Listening to Mendelsshon on Pandora tonight had me thinking. I fucking love you, Chris. You are so compassionate and right in all kinds of areas. Your choice of music is pretty much identical to mine, your fundamental structure as a human being is identical, and your career choice is complimentary to mine as well. You want to be a trombone / theory professor I presume. While I on the other hand, I want to be a concert pianist / piano teacher. We would have such a happy life together.
I sent you a text 2 or so week ago mentioning how I missed you. I really want to send another one tonight, but that could be just an outspoken opinion formulated from the 3 Coronas I just inhaled. You’re beautiful inside and out. I could name so many positive things about you off the top of my head if I were forced or just truly cared enough. I wish you were next door again and we knew we were so compatibly at the time. I’m to the point where past experiences with certain people we’re both associated with don’t matter anymore.

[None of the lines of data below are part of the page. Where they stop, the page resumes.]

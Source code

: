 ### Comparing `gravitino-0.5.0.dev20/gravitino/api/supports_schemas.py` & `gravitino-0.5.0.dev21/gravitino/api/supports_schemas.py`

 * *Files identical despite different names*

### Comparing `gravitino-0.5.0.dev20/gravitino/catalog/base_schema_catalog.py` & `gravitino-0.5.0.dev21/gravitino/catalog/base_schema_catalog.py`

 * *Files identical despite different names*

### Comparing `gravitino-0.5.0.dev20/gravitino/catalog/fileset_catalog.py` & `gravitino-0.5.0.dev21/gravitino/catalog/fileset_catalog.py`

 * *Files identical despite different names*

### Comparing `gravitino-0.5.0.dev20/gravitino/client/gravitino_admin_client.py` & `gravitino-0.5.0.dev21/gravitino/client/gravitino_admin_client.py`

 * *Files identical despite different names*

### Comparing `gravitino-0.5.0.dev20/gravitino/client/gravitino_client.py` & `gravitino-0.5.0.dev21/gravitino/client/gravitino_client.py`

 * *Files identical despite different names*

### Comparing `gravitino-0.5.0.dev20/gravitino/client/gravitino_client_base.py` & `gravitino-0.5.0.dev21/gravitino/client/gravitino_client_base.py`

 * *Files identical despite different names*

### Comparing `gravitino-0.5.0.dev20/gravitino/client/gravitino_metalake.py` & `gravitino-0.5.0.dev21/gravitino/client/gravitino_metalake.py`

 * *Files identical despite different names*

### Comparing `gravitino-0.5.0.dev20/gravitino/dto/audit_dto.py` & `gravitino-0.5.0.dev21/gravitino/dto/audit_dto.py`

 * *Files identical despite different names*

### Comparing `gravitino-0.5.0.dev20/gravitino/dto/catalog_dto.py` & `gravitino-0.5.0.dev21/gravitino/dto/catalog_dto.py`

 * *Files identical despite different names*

I could care less if “he” walked in on us being “happy” together. He’s a home wrecker what we’d be doing together is far from worst what his past entails. Yet, that doesn’t matter. What is important is I love you. Or as you texted back after I mentioned I missed you, “I <3 u." So cliche, but I know you meant it. You've said "I love you" to my face plenty of times. I don't know if it was ment the way it's meant now or in a friendship way, (doubt the latter), although, if you were within reach (town wise) I would drive to you and hug you and kiss you and love on you so hard because I'd mean it with my entire heart.
I miss you too entirely much. I anticipate our next meet. It will be more memorable than the last and the last prior to that. You are such a beautiful soul. Please, don't forget.
I love you.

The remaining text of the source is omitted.